▸ **REQUIRED WORK**
Find every line in the records below that contains the word "watch", and copy each such line.

Records from a data collection
= = = = =

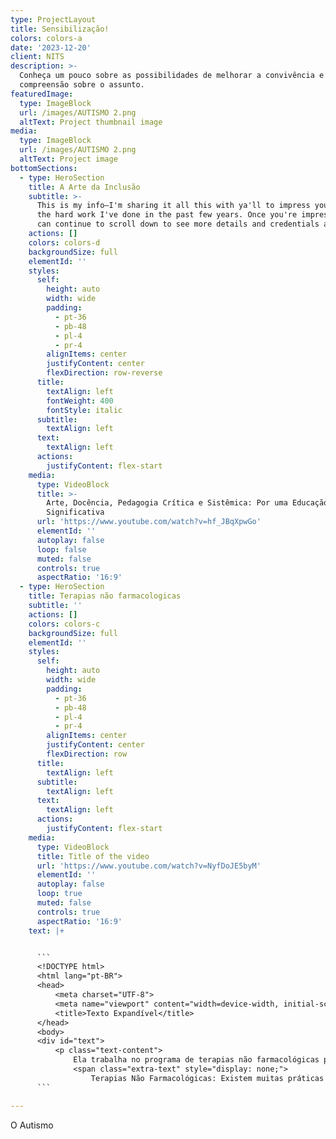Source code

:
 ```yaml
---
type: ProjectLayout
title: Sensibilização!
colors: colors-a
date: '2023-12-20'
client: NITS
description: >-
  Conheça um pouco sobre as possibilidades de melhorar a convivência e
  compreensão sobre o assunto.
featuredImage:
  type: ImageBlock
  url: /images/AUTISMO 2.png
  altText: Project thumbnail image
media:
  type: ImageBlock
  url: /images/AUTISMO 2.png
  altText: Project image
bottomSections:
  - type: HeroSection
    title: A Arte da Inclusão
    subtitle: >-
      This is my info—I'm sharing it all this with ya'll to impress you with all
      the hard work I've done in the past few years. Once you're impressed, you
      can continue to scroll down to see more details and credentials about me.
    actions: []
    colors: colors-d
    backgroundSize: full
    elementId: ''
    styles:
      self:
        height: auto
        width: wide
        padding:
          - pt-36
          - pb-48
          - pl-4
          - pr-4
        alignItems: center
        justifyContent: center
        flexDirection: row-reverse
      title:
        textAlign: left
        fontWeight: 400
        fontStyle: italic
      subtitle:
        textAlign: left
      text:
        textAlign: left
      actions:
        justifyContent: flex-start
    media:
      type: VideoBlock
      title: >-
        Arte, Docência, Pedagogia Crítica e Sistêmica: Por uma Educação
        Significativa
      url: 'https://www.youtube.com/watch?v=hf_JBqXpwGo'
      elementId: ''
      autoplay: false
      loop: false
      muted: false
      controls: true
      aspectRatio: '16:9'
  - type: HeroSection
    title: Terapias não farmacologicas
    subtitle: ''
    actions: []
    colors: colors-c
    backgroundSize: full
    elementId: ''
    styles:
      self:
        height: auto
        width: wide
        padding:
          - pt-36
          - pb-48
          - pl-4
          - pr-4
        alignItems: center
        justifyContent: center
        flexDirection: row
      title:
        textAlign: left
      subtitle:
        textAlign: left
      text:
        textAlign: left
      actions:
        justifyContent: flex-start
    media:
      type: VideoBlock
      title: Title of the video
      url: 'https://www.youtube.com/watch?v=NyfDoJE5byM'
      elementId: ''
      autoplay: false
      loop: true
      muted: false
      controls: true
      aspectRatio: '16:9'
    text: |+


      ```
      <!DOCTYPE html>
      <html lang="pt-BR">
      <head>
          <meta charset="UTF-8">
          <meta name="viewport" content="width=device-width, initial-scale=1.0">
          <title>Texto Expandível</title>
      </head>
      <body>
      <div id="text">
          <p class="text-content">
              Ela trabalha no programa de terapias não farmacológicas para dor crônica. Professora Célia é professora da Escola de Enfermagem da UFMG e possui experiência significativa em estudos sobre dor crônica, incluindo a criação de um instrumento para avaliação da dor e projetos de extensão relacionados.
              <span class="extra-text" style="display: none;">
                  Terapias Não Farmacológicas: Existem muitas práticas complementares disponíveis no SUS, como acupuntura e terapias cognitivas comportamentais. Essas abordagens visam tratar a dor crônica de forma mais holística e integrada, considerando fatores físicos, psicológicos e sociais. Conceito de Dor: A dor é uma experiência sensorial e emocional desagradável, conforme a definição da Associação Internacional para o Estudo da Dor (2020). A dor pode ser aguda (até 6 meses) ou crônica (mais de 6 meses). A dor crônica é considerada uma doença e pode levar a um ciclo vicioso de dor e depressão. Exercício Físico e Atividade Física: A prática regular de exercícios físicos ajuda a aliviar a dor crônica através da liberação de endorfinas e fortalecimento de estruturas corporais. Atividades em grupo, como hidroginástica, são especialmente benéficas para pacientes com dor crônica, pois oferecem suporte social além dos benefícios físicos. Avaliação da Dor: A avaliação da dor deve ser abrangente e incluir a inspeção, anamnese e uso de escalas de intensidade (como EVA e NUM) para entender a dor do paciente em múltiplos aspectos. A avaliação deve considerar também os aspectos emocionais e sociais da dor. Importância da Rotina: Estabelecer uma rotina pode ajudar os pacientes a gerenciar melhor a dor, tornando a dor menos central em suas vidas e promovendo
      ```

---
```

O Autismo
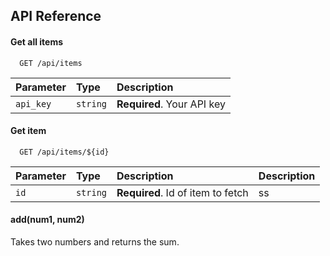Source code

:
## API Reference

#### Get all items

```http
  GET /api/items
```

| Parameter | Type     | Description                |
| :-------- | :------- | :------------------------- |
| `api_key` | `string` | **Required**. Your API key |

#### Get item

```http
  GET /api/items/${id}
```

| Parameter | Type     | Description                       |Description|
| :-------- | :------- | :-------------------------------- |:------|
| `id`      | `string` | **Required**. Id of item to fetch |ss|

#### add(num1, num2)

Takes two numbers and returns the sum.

= = = = =

▸ **ANSWER TO THE PROBLEM**
      url: 'https://www.youtube.com/watch?v=hf_JBqXpwGo'
      url: 'https://www.youtube.com/watch?v=NyfDoJE5byM'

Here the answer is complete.